■ **Task goal**
Give back exactly the lines from the one holding "w/o B & 88.0 \\" to the last line of the entries, both included, and nothing more.

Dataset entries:
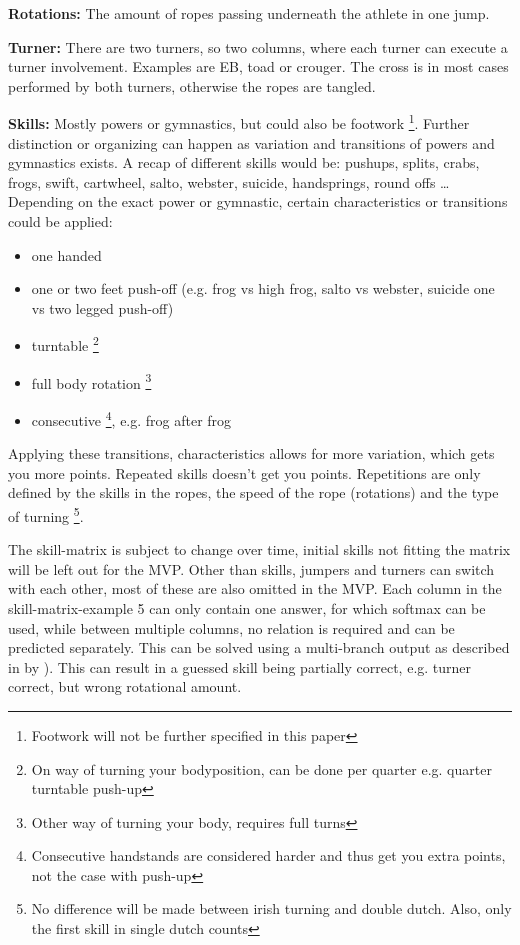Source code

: \textbf{Rotations:} The amount of ropes passing underneath the athlete in one jump.

\textbf{Turner:} There are two turners, so two columns, where each turner can execute a turner involvement. Examples are EB, toad or crouger. The cross is in most cases performed by both turners, otherwise the ropes are tangled.

\textbf{Skills:} Mostly powers or gymnastics, but could also be footwork \footnote{Footwork will not be further specified in this paper}. Further distinction or organizing can happen as variation and transitions of powers and gymnastics exists. A recap of different skills would be: pushups, splits, crabs, frogs, swift, cartwheel, salto, webster, suicide, handsprings, round offs \dots %
Depending on the exact power or gymnastic, certain characteristics or transitions could be applied:

\begin{itemize}
    \item one handed
    \item one or two feet push-off (e.g. frog vs high frog, salto vs webster, suicide one vs two legged push-off)
    \item turntable \footnote{On way of turning your bodyposition, can be done per quarter e.g. quarter turntable push-up}
    \item full body rotation \footnote{Other way of turning your body, requires full turns}
    \item consecutive \footnote{Consecutive handstands are considered harder and thus get you extra points, not the case with push-up}, e.g. frog after frog
\end{itemize}

Applying these transitions, characteristics allows for more variation, which gets you more points. Repeated skills doesn't get you points. Repetitions are only defined by the skills in the ropes, the speed of the rope (rotations) and the type of turning \footnote{No difference will be made between irish turning and double dutch. Also, only the first skill in single dutch counts}.

\medskip

The skill-matrix is subject to change over time, initial skills not fitting the matrix will be left out for the MVP. Other than skills, jumpers and turners can switch with each other, most of these are also omitted in the MVP.
Each column in the skill-matrix-example 5 can only contain one answer, for which softmax can be used, while between multiple columns, no relation is required and can be predicted separately. This can be solved using a multi-branch output as described in by \autocite{Coulibaly_2022}). This can result in a guessed skill being partially correct, e.g. turner correct, but wrong rotational amount.

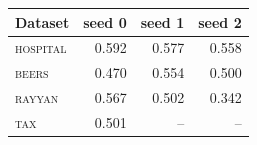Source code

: \begin{tabular}{lrrr}
\toprule
Dataset & seed 0 & seed 1 & seed 2 \\
\midrule
\textsc{hospital} & 0.592 & 0.577 & 0.558 \\
\textsc{beers} & 0.470 & 0.554 & 0.500 \\
\textsc{rayyan} & 0.567 & 0.502 & 0.342 \\
\textsc{tax} & 0.501 & -- & -- \\
\bottomrule
\end{tabular}

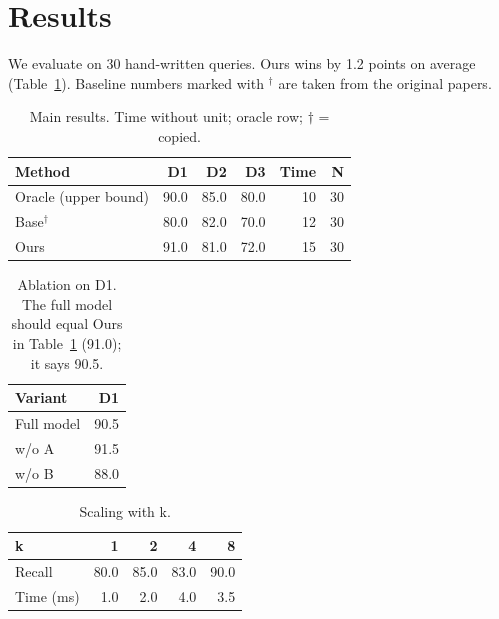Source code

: \documentclass{article}
\begin{document}
\begin{abstract}
Ours consistently outperforms all baselines on every dataset, with no degradation in latency.
\end{abstract}
\section{Results}
We evaluate on 30 hand-written queries. Ours wins by 1.2 points on average (Table~\ref{tab:main}).
Baseline numbers marked with $^\dagger$ are taken from the original papers.
\begin{table}[h]\centering\caption{Main results. Time without unit; oracle row; $\dagger$ = copied.}\label{tab:main}
\begin{tabular}{lrrrrr}
\toprule
Method & D1 & D2 & D3 & Time & N \\
\midrule
Oracle (upper bound) & 90.0 & 85.0 & 80.0 & 10 & 30 \\
Base$^\dagger$ & 80.0 & 82.0 & 70.0 & 12 & 30 \\
Ours & 91.0 & 81.0 & 72.0 & 15 & 30 \\
\bottomrule
\end{tabular}\end{table}
\begin{table}[h]\centering\caption{Ablation on D1. The full model should equal Ours in Table~\ref{tab:main} (91.0); it says 90.5.}
\begin{tabular}{lr}
\toprule
Variant & D1 \\
\midrule
Full model & 90.5 \\
w/o A & 91.5 \\
w/o B & 88.0 \\
\bottomrule
\end{tabular}\end{table}
\begin{table}[h]\centering\caption{Scaling with k.}
\begin{tabular}{lrrrr}
\toprule
k & 1 & 2 & 4 & 8 \\
\midrule
Recall & 80.0 & 85.0 & 83.0 & 90.0 \\
Time (ms) & 1.0 & 2.0 & 4.0 & 3.5 \\
\bottomrule
\end{tabular}\end{table}
\end{document}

■ **Output below**
w/o B & 88.0 \\
\bottomrule
\end{tabular}\end{table}
\begin{table}[h]\centering\caption{Scaling with k.}
\begin{tabular}{lrrrr}
\toprule
k & 1 & 2 & 4 & 8 \\
\midrule
Recall & 80.0 & 85.0 & 83.0 & 90.0 \\
Time (ms) & 1.0 & 2.0 & 4.0 & 3.5 \\
\bottomrule
\end{tabular}\end{table}
\end{document}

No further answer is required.